§ Instructions for the task: Every line with "docx" in it should be copied from the data.

§ Given entries:

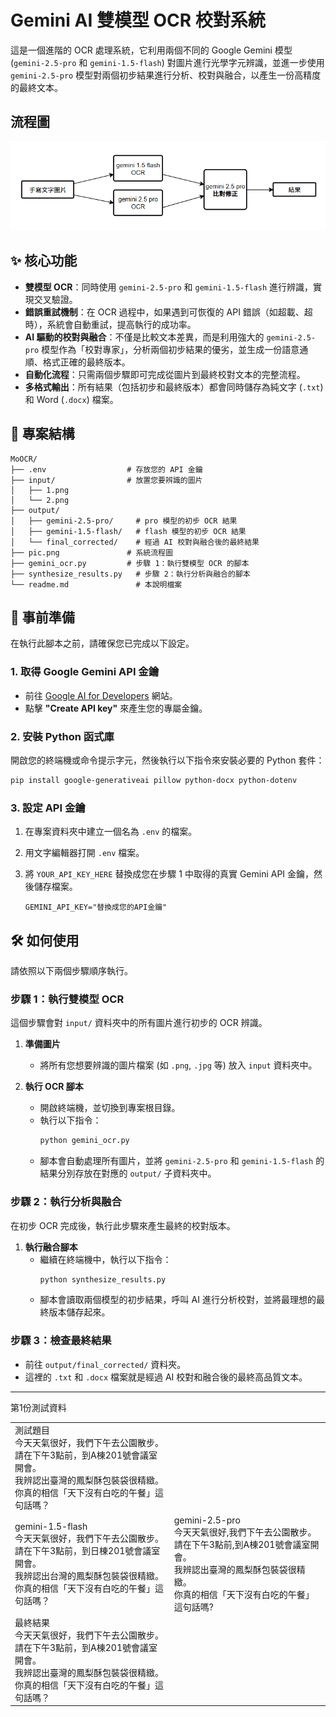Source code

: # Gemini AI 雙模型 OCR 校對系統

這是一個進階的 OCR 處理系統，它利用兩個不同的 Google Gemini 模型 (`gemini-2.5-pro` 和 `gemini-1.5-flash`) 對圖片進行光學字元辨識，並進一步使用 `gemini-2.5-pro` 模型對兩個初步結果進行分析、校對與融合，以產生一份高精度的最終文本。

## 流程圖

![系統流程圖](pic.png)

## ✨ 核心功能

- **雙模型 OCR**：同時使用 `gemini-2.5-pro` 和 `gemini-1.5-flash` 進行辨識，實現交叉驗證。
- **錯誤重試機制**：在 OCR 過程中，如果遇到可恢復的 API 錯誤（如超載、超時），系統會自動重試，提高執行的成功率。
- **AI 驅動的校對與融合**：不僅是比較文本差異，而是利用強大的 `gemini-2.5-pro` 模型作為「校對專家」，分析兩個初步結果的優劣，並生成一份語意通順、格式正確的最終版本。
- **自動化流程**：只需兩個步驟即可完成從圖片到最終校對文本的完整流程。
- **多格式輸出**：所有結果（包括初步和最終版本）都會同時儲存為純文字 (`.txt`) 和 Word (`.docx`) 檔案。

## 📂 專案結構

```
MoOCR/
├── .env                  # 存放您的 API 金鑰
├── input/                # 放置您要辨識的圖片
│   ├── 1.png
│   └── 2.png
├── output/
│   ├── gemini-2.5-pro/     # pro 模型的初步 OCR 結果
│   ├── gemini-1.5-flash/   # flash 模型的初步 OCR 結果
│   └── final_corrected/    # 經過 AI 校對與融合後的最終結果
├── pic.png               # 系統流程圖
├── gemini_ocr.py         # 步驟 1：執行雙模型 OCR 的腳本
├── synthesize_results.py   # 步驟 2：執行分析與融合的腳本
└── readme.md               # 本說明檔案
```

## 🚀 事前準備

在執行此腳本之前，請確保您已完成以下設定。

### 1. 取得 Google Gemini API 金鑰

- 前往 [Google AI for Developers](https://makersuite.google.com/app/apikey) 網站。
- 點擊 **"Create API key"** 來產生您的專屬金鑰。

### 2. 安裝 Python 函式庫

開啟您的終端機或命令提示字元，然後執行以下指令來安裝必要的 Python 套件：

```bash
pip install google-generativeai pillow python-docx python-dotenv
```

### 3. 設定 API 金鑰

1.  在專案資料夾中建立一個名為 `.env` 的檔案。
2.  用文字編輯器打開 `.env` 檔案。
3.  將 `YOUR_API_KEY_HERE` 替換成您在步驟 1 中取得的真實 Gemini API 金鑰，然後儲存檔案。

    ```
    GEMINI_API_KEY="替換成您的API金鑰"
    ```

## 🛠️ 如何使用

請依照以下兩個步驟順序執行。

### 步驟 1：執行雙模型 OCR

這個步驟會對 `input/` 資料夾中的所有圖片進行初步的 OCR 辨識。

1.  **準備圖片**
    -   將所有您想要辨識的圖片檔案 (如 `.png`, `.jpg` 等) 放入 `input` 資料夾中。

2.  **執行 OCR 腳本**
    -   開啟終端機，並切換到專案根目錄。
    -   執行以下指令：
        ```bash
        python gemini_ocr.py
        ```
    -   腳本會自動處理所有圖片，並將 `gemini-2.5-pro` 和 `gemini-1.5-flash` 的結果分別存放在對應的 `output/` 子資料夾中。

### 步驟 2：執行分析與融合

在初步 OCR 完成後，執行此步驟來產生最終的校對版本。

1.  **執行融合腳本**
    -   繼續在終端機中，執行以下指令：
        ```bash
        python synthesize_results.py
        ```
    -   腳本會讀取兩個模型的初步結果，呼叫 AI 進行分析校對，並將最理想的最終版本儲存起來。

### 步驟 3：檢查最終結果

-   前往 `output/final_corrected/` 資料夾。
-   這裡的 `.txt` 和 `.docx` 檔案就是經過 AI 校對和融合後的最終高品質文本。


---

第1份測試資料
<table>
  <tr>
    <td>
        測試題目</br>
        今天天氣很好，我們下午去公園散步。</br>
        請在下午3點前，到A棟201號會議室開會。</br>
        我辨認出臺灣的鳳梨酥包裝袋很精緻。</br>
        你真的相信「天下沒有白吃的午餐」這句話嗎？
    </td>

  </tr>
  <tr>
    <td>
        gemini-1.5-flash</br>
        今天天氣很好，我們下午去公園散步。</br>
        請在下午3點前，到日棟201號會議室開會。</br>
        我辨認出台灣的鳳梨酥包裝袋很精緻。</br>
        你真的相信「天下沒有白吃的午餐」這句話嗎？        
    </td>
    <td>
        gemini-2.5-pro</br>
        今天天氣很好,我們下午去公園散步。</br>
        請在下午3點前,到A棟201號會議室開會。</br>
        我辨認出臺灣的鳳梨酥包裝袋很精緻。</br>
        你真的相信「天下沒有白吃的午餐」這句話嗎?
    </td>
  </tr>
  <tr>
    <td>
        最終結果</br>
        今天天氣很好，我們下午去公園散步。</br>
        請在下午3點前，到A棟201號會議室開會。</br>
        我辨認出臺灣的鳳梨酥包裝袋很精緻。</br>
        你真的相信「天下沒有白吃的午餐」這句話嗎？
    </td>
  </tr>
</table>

§ Answer area:
- **多格式輸出**：所有結果（包括初步和最終版本）都會同時儲存為純文字 (`.txt`) 和 Word (`.docx`) 檔案。
pip install google-generativeai pillow python-docx python-dotenv
-   這裡的 `.txt` 和 `.docx` 檔案就是經過 AI 校對和融合後的最終高品質文本。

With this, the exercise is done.